Rendered images with source text:
==================================================

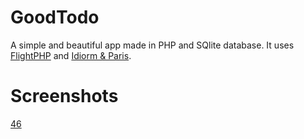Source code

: # GoodTodo

A simple and beautiful app made in PHP and SQlite database. It uses [FlightPHP][1] and [Idiorm & Paris][2].

# Screenshots

[4][5][6]

  [4]: http://sarfraznawaz.files.wordpress.com/2014/02/localhost-todo-home.png?w=600&h=247
  [5]: http://sarfraznawaz.files.wordpress.com/2014/02/localhost-todo-settings.png?w=600&h=280
  [6]: http://sarfraznawaz.files.wordpress.com/2014/02/localhost-todo-categories.png?w=600&h=280


  [1]: http://flightphp.com/
  [2]: http://j4mie.github.io/idiormandparis/
  [3]: http://sarfraznawaz.wordpress.com/2014/02/23/goodtodo-php-and-sqlite-app/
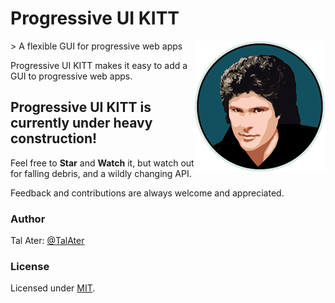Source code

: # Progressive UI KITT
<img src="https://raw.githubusercontent.com/TalAter/Progressive-UI-KITT/master/demo/README-logo.png" align="right" />
> A flexible GUI for progressive web apps

Progressive UI KITT makes it easy to add a GUI to progressive web apps.

## Progressive UI KITT is currently under heavy construction!

Feel free to **Star** and **Watch** it, but watch out for falling debris, and a wildly changing API.

Feedback and contributions are always welcome and appreciated.

### Author

Tal Ater: [@TalAter](https://twitter.com/TalAter)

### License

Licensed under [MIT](https://github.com/TalAter/Progressive-UI-KITT/blob/master/LICENSE).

==================================================

● **ABOUT THIS TASK**
The required answer is the line with "### License" plus every line after it to the end of the entries above, transcribed exactly.

● **SOLVED EXERCISE**
### License

Licensed under [MIT](https://github.com/TalAter/Progressive-UI-KITT/blob/master/LICENSE).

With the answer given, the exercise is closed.